The El Moco MTB tire from Kenda looks like the offspring of a dirty 3-way composed of a WTB Weirwolf, a Michelin Mud Cyclocross Tire and the venerable Panaracer Smoke. The El Moco incorporates Kenda’s DTC (Dual Tread Compound) technology and the folding 26×2.1 XC racing version I’ve been riding has a top quality 120 TPI casing. It can be used on the front or rear wheel and has an advertised 630 +/- 30gram weight.
The El Moco has a mix of low-profile knobs in a paddle pattern across the center of the tread and aggressive full sized knobs for cornering. In theory, the little knobs in the middle roll fast on hardpack and smooth trails while the big knobs give confidence on looser stuff and corners. My local trails vary from buff trails as smooth as a baby’s butt to root and log mazes with some weathered, rounded rocks and short rock gardens thrown in, not much sand, not many long stretches of pure rock. This tire is fast on the smooth sections and had superb traction over roots and logs – even when damp. In loose loamy dirt the side knobs give excellent cornering traction and while climbing the tire stayed connected and only broke loose when I got sloppy. El Moco clears mud well – even sticky North Carolina red clay.
In terms of tire pressure, I’m still playing around to find the butter zone. The Kenda Website and the tire sidewall recommend 40-65psi while the header card packaging for the tire recommends 30-80psi. I started at 40 psi and found the tire to be a little harsh and not as grippy as the Hutchinson Spider Airlight 2.1s (another 120 TPI tire) I took off or the Panaracer Fire XC tires that were on before that. I lowered the pressure to 35psi and later to 30 psi. At the lower pressures the tire hasn’t been squirmy in turns or bottomed on the rim over roots at speed. As I ride the tires more I will try 25 to 28psi to see if I start to get pinch flats.

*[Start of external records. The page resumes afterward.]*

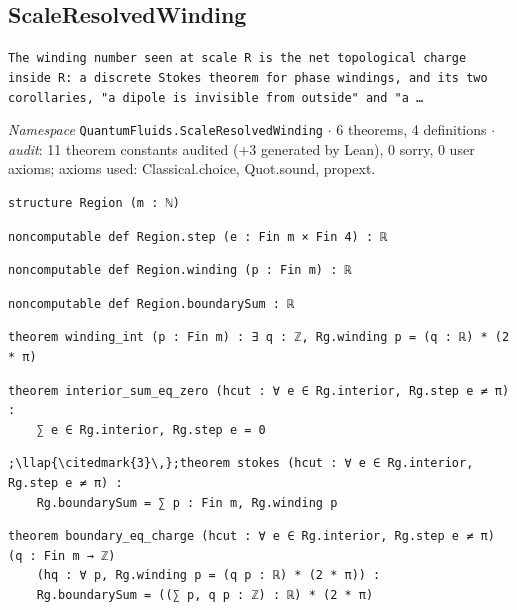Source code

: \subsection{ScaleResolvedWinding}\label{appA:ScaleResolvedWinding}
{\footnotesize\raggedright\texttt{The winding number seen at scale R is the net topological charge inside R: a discrete Stokes theorem for phase windings,\allowbreak{} and its two corollaries,\allowbreak{} "a dipole is invisible from outside" and "a …}\par}
{\footnotesize\raggedright\emph{Namespace} \texttt{QuantumFluids.\allowbreak{}ScaleResolvedWinding} $\cdot$ 6 theorems, 4 definitions $\cdot$ \emph{audit}: 11 theorem constants audited (+3 generated by Lean), 0 sorry, 0 user axioms; axioms used: Classical.choice, Quot.sound, propext.\par}
\vspace{1pt}
\begin{lstlisting}[style=leancat]
structure Region (m : ℕ)
\end{lstlisting}

\begin{lstlisting}[style=leancat]
noncomputable def Region.step (e : Fin m × Fin 4) : ℝ
\end{lstlisting}

\begin{lstlisting}[style=leancat]
noncomputable def Region.winding (p : Fin m) : ℝ
\end{lstlisting}

\begin{lstlisting}[style=leancat]
noncomputable def Region.boundarySum : ℝ
\end{lstlisting}

\begin{lstlisting}[style=leancat]
theorem winding_int (p : Fin m) : ∃ q : ℤ, Rg.winding p = (q : ℝ) * (2 * π)
\end{lstlisting}

\begin{lstlisting}[style=leancat]
theorem interior_sum_eq_zero (hcut : ∀ e ∈ Rg.interior, Rg.step e ≠ π) :
    ∑ e ∈ Rg.interior, Rg.step e = 0
\end{lstlisting}

\begin{lstlisting}[style=leancat]
;\llap{\citedmark{3}\,};theorem stokes (hcut : ∀ e ∈ Rg.interior, Rg.step e ≠ π) :
    Rg.boundarySum = ∑ p : Fin m, Rg.winding p
\end{lstlisting}

\begin{lstlisting}[style=leancat]
theorem boundary_eq_charge (hcut : ∀ e ∈ Rg.interior, Rg.step e ≠ π) (q : Fin m → ℤ)
    (hq : ∀ p, Rg.winding p = (q p : ℝ) * (2 * π)) :
    Rg.boundarySum = ((∑ p, q p : ℤ) : ℝ) * (2 * π)
\end{lstlisting}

My 26×2.1 tires weigh 648grams and 653 grams – well within the advertised limits. I did have to use a single tire lever on each one to get them mounted on my Cane Creek wheels, but this is typical for me with folding bead tires. Both tires inflated round and true on the rims on the first try – I did not have to go back and re-seat part of the bead. My first week riding the Kenda El Moco Tire has been good, and I will continue to post updates as I encounter different trail conditions.